• [To do]:
Please return the lines below verbatim, beginning at the one that has "### 4. Scheduled Task Tests" and stopping after the one that has "- **Database Schema", and add no other lines.

==========

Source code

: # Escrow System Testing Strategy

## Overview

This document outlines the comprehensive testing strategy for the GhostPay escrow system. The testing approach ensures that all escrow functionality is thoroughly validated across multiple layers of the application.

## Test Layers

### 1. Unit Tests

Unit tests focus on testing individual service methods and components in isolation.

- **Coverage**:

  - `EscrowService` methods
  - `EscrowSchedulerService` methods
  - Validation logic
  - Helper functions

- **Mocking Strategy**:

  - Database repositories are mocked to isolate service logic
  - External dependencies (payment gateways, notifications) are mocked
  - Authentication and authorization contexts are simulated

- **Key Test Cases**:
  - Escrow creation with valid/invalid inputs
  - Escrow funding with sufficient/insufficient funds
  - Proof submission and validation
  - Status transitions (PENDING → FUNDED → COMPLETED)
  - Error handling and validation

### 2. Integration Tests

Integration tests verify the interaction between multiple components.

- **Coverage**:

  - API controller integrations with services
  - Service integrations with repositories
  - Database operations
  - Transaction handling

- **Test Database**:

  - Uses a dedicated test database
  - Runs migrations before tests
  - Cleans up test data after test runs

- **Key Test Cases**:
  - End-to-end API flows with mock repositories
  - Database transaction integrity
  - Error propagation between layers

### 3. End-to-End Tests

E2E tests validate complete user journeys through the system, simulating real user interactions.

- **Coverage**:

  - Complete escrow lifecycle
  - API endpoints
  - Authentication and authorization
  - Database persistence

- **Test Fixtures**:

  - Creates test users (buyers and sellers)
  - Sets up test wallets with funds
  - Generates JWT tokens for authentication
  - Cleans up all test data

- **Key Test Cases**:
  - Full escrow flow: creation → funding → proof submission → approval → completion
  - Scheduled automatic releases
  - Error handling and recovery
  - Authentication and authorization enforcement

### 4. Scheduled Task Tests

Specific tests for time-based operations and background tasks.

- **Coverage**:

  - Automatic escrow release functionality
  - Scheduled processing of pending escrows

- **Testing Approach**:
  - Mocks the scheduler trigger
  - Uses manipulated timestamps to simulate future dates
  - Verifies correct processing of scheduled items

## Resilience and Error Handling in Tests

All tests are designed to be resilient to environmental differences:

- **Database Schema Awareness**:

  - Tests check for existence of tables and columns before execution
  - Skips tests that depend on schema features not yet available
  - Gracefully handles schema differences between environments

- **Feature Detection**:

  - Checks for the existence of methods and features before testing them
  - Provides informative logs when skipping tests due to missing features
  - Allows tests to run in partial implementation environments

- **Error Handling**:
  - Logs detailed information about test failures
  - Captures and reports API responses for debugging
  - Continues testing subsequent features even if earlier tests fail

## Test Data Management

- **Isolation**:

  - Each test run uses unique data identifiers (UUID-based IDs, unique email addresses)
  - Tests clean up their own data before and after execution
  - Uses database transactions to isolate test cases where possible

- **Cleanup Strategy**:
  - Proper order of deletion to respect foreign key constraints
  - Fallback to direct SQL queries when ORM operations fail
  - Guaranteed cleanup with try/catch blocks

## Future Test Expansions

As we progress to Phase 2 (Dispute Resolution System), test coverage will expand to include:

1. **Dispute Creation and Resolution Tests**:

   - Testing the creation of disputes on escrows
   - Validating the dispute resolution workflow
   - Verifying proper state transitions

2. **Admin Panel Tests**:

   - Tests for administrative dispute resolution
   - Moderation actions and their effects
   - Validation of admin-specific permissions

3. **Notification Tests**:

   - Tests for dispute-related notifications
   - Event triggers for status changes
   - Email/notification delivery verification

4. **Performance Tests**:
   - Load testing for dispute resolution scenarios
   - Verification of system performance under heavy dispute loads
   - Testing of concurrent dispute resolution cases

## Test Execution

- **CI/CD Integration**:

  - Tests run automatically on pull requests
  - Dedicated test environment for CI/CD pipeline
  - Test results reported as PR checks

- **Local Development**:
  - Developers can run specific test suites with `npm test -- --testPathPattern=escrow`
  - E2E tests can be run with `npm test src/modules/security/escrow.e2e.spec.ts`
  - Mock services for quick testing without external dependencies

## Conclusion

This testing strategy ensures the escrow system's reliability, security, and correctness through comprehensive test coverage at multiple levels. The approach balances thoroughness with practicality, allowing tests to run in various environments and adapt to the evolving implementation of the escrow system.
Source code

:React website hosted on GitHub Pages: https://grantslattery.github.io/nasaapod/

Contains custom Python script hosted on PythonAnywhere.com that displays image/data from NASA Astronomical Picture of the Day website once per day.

==========

• [Completed task]:
### 4. Scheduled Task Tests

Specific tests for time-based operations and background tasks.

- **Coverage**:

  - Automatic escrow release functionality
  - Scheduled processing of pending escrows

- **Testing Approach**:
  - Mocks the scheduler trigger
  - Uses manipulated timestamps to simulate future dates
  - Verifies correct processing of scheduled items

## Resilience and Error Handling in Tests

All tests are designed to be resilient to environmental differences:

- **Database Schema Awareness**:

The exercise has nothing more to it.